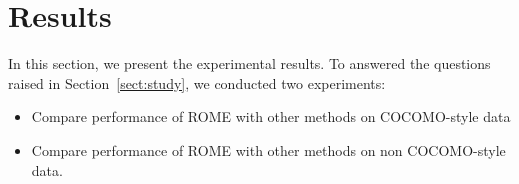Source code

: \documentclass[sigconf,review]{acmart}
\newcommand{\quart}[4]{
\begin{picture}(100,6)%
    {
        \color{black}
        \put(#3,3)
        {\circle*{4}}
        \put(#1,3)
        {\line(1,0){#2}}
    }
\end{picture}
}
\newcommand{\ofr} {
{\textit{out-of-range}}
}
\newcommand{\bi}{\begin{itemize}}
\newcommand{\ei}{\end{itemize}}
\begin{document}






\section{Results}

In this section, we present the experimental results. To answered the questions raised in Section~\ref{sect:study}, we conducted two experiments:
\bi
\item Compare performance of ROME with other methods on COCOMO-style data
\item Compare performance of ROME with other methods on non COCOMO-style data.
\ei 
\end{document}
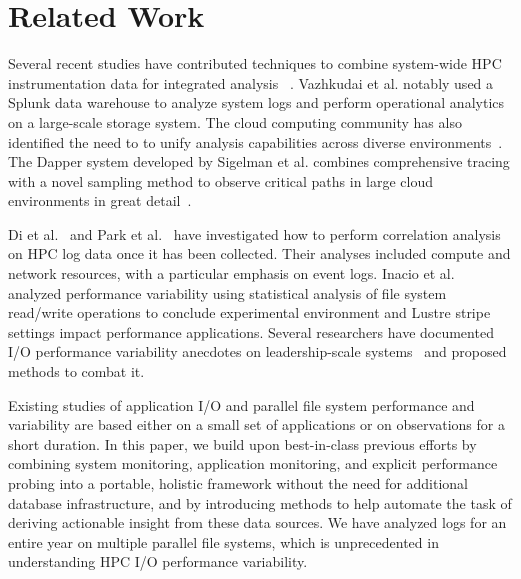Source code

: \section{Related Work}

Several recent studies have contributed techniques to combine
system-wide HPC instrumentation data for integrated
analysis~\cite{Lockwood2017,Vazhkudai2017guide,Agelastos2014ldms,Kunkel2014siox,RIOT_2013}
. Vazhkudai et al. notably used a Splunk data warehouse to analyze system
logs and perform operational analytics on a large-scale storage system.
The cloud computing community has also identified the need to to unify
analysis capabilities across diverse environments~\cite{Vazhkudai2017guide}. The Dapper system
developed by Sigelman et al. combines comprehensive tracing with a novel
sampling method to observe critical paths in large cloud environments in great
detail~\cite{Sigelman2010dapper}.

Di et al.~\cite{7973730} and Park et al.~\cite{Park2017BigDM} have
investigated how to perform correlation analysis on HPC log data once it has been
collected.  Their analyses included compute and network resources, with a
particular emphasis on event logs. Inacio et al. analyzed performance variability using statistical analysis of file system read/write operations to conclude experimental environment and Lustre stripe settings impact performance applications. 
Several researchers have documented 
I/O performance variability anecdotes on leadership-scale
systems~\cite{Lofstead2010,Yildiz2016,carns2011understanding} and proposed
methods to combat it.  

Existing studies of application I/O and parallel file system performance and variability are based either on a small set of applications or on observations for a short duration. In this paper, we 
 build upon best-in-class previous efforts by combining system
monitoring, application monitoring, and explicit performance probing
into a portable, holistic framework without the need for additional database
infrastructure, and by introducing methods to help automate the task
of deriving actionable insight from these data sources. We have analyzed logs for an entire year on multiple parallel file systems, which is unprecedented in understanding HPC I/O performance variability.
____
• **Work to complete**: Where pictures occur in the material above, omit them and return everything else exactly.

• **Your response**:
Source code

: \documentclass[sigconf,review]{acmart}
\newcommand{\quart}[4]{
\begin{picture}(100,6)%
    {
        \color{black}
        \put(#3,3)
        {\circle*{4}}
        \put(#1,3)
        {\line(1,0){#2}}
    }
\end{picture}
}
\newcommand{\ofr} {
{\textit{out-of-range}}
}
\newcommand{\bi}{\begin{itemize}}
\newcommand{\ei}{\end{itemize}}
\begin{document}






\section{Results}

In this section, we present the experimental results. To answered the questions raised in Section~\ref{sect:study}, we conducted two experiments:
\bi
\item Compare performance of ROME with other methods on COCOMO-style data
\item Compare performance of ROME with other methods on non COCOMO-style data.
\ei 
\end{document}
Source code

: \section{Related Work}

Several recent studies have contributed techniques to combine
system-wide HPC instrumentation data for integrated
analysis~\cite{Lockwood2017,Vazhkudai2017guide,Agelastos2014ldms,Kunkel2014siox,RIOT_2013}
. Vazhkudai et al. notably used a Splunk data warehouse to analyze system
logs and perform operational analytics on a large-scale storage system.
The cloud computing community has also identified the need to to unify
analysis capabilities across diverse environments~\cite{Vazhkudai2017guide}. The Dapper system
developed by Sigelman et al. combines comprehensive tracing with a novel
sampling method to observe critical paths in large cloud environments in great
detail~\cite{Sigelman2010dapper}.

Di et al.~\cite{7973730} and Park et al.~\cite{Park2017BigDM} have
investigated how to perform correlation analysis on HPC log data once it has been
collected.  Their analyses included compute and network resources, with a
particular emphasis on event logs. Inacio et al. analyzed performance variability using statistical analysis of file system read/write operations to conclude experimental environment and Lustre stripe settings impact performance applications. 
Several researchers have documented 
I/O performance variability anecdotes on leadership-scale
systems~\cite{Lofstead2010,Yildiz2016,carns2011understanding} and proposed
methods to combat it.  

Existing studies of application I/O and parallel file system performance and variability are based either on a small set of applications or on observations for a short duration. In this paper, we 
 build upon best-in-class previous efforts by combining system
monitoring, application monitoring, and explicit performance probing
into a portable, holistic framework without the need for additional database
infrastructure, and by introducing methods to help automate the task
of deriving actionable insight from these data sources. We have analyzed logs for an entire year on multiple parallel file systems, which is unprecedented in understanding HPC I/O performance variability.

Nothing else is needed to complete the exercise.